DIRECTIONS: Output only the lines below that start at the line containing "and development costs." and end at the line containing "to other provider.)", with both ends kept.

*** Block opens ***

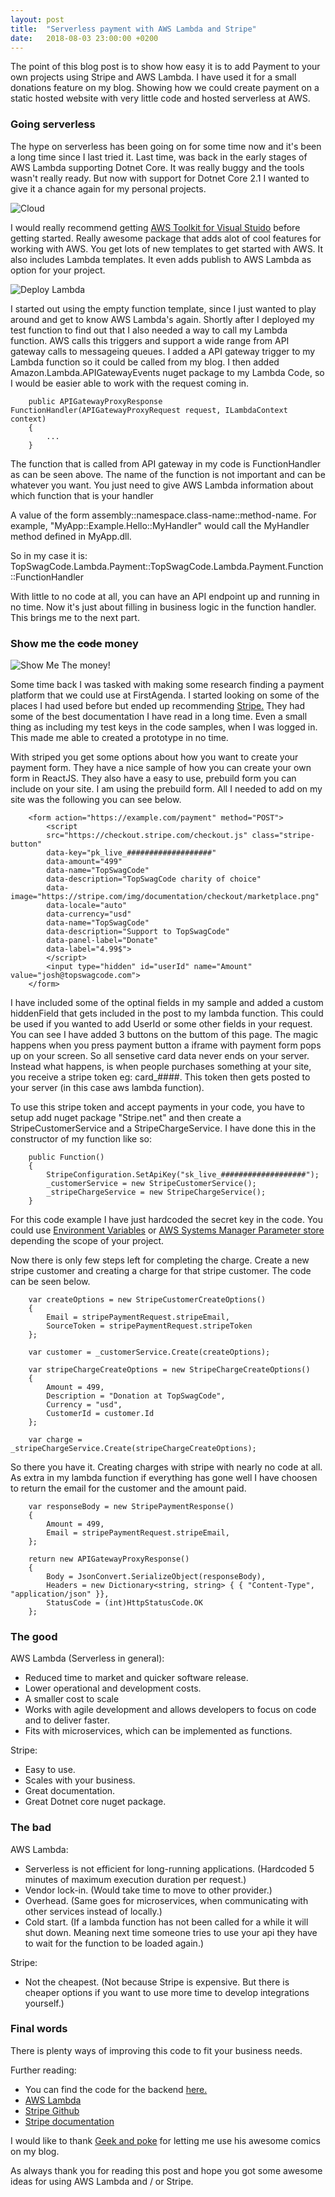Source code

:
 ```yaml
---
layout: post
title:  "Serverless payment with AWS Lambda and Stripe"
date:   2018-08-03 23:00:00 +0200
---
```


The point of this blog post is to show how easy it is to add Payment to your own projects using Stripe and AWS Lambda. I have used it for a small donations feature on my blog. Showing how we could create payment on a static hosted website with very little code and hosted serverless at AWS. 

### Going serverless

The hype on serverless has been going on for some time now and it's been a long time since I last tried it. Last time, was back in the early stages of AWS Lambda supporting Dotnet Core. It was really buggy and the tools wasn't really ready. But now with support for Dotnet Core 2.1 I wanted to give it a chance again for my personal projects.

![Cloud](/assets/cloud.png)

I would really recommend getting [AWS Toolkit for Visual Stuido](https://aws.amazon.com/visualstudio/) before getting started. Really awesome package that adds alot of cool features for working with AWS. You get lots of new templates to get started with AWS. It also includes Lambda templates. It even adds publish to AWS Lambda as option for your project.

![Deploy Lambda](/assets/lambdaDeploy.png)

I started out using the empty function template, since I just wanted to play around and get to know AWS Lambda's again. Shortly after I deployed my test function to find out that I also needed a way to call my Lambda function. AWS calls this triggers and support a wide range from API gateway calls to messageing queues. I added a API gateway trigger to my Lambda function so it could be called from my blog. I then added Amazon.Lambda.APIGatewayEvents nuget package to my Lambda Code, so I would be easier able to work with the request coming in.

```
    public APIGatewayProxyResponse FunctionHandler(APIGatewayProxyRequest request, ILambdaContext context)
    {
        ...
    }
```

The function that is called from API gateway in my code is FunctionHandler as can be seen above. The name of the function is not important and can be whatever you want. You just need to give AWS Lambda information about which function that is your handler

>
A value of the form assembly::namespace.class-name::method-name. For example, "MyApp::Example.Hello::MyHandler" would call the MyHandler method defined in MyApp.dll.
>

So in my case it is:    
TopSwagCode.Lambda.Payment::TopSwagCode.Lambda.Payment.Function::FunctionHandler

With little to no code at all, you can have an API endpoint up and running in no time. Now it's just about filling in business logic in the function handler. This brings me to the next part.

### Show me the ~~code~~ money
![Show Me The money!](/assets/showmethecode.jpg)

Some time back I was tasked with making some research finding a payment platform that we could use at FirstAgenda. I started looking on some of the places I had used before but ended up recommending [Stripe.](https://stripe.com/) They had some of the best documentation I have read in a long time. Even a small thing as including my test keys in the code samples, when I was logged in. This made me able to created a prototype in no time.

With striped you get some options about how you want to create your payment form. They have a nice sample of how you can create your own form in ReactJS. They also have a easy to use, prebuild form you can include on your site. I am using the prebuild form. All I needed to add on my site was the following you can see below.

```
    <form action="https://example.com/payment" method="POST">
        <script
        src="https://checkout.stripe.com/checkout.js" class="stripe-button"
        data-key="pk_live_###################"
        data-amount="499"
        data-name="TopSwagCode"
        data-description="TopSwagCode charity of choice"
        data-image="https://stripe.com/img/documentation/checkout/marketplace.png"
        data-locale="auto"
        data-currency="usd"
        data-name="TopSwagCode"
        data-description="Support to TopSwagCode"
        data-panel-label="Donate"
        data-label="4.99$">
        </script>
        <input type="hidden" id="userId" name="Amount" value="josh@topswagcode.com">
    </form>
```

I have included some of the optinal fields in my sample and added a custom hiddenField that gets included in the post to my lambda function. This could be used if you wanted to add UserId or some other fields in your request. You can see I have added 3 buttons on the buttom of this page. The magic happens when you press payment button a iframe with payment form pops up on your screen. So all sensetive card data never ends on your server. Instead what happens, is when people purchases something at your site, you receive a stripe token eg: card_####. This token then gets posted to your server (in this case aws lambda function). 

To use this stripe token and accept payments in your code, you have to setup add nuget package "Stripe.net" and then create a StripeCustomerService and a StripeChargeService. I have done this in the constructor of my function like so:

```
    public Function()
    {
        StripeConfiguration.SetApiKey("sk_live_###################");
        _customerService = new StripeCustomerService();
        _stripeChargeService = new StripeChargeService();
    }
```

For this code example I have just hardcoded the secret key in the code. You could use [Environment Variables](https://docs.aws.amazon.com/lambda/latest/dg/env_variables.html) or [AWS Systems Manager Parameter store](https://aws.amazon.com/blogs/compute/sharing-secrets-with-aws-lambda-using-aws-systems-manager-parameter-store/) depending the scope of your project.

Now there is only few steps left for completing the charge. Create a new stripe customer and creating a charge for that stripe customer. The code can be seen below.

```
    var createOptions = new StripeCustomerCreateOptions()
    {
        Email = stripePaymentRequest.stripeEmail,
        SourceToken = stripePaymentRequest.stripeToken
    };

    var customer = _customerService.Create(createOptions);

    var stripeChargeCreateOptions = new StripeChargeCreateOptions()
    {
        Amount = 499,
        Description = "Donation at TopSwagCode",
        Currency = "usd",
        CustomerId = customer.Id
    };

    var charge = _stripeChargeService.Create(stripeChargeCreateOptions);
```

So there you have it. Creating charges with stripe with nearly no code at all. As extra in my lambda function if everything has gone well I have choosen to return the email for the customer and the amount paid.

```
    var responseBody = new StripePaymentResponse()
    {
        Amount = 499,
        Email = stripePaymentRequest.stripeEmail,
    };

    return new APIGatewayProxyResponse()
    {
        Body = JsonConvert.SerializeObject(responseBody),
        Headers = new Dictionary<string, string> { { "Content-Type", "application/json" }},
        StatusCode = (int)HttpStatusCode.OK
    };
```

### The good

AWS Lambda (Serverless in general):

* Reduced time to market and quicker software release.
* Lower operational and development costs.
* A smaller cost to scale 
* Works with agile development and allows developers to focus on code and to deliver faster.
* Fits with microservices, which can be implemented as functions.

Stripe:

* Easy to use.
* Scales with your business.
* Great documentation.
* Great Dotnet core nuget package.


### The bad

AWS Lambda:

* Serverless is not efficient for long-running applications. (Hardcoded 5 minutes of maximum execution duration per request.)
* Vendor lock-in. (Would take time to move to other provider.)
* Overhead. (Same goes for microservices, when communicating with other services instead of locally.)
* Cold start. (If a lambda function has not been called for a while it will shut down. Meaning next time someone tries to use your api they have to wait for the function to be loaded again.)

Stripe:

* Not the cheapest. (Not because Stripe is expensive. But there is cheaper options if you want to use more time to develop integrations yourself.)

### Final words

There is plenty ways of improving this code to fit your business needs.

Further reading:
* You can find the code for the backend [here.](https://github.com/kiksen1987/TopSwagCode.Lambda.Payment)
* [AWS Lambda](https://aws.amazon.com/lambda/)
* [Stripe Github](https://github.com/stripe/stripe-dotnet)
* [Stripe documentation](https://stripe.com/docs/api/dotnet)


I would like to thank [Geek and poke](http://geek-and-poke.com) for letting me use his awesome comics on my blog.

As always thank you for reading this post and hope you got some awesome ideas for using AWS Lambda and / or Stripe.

*** Block closes ***
*** Block opens ***

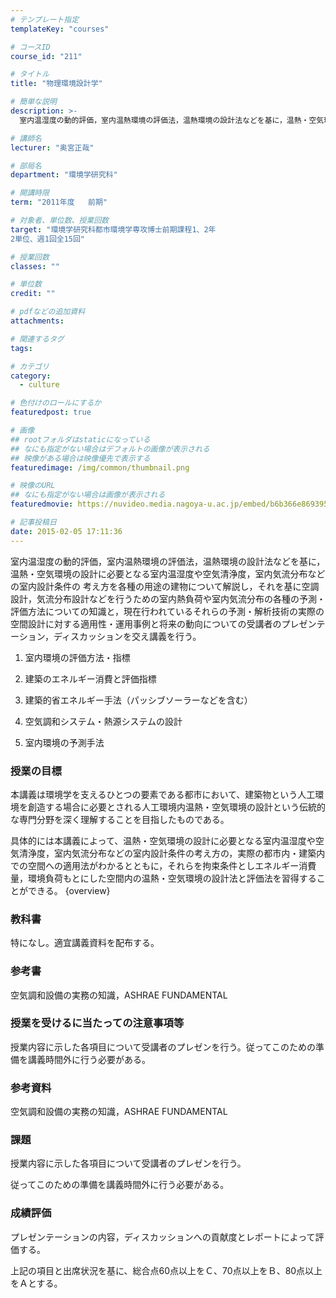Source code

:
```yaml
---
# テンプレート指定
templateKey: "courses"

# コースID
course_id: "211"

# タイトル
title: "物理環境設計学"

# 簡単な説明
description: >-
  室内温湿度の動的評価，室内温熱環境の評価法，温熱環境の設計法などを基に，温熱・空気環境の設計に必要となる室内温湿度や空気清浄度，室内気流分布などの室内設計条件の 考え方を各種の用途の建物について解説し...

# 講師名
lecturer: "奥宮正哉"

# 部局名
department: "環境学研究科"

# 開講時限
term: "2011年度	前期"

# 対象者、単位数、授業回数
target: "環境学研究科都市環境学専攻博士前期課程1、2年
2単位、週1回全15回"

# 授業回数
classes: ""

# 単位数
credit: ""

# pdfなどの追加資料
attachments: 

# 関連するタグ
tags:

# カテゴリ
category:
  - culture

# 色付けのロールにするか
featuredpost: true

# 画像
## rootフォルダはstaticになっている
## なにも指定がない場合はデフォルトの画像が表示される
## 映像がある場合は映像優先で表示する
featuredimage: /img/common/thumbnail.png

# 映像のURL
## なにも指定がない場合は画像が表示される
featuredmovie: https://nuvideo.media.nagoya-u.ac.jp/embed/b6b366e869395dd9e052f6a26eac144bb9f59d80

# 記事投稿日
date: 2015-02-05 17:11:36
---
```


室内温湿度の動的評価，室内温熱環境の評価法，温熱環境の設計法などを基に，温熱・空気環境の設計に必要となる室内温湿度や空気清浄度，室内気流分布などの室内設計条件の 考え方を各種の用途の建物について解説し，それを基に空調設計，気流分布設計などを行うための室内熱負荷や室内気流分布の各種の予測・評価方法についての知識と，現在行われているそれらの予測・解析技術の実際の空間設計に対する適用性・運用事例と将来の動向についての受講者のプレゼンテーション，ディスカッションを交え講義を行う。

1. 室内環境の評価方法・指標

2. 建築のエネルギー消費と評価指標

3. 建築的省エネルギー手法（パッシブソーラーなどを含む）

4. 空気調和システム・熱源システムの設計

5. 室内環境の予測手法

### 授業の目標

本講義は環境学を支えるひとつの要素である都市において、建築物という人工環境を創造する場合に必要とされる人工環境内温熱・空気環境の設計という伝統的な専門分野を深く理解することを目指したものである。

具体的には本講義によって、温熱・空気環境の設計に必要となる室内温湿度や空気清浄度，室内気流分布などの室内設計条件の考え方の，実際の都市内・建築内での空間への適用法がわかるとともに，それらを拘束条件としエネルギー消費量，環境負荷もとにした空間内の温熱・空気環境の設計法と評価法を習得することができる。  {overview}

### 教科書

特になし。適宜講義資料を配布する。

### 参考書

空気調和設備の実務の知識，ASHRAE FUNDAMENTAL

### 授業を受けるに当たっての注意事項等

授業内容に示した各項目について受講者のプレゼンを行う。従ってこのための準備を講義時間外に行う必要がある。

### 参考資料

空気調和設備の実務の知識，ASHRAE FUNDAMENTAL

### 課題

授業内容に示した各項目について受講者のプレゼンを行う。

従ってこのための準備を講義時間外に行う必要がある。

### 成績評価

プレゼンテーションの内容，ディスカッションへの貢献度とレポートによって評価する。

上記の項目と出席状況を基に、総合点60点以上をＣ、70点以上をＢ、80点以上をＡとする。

*** Block closes ***

YOUR SOLUTION:
* Lower operational and development costs.
* A smaller cost to scale 
* Works with agile development and allows developers to focus on code and to deliver faster.
* Fits with microservices, which can be implemented as functions.

Stripe:

* Easy to use.
* Scales with your business.
* Great documentation.
* Great Dotnet core nuget package.


### The bad

AWS Lambda:

* Serverless is not efficient for long-running applications. (Hardcoded 5 minutes of maximum execution duration per request.)
* Vendor lock-in. (Would take time to move to other provider.)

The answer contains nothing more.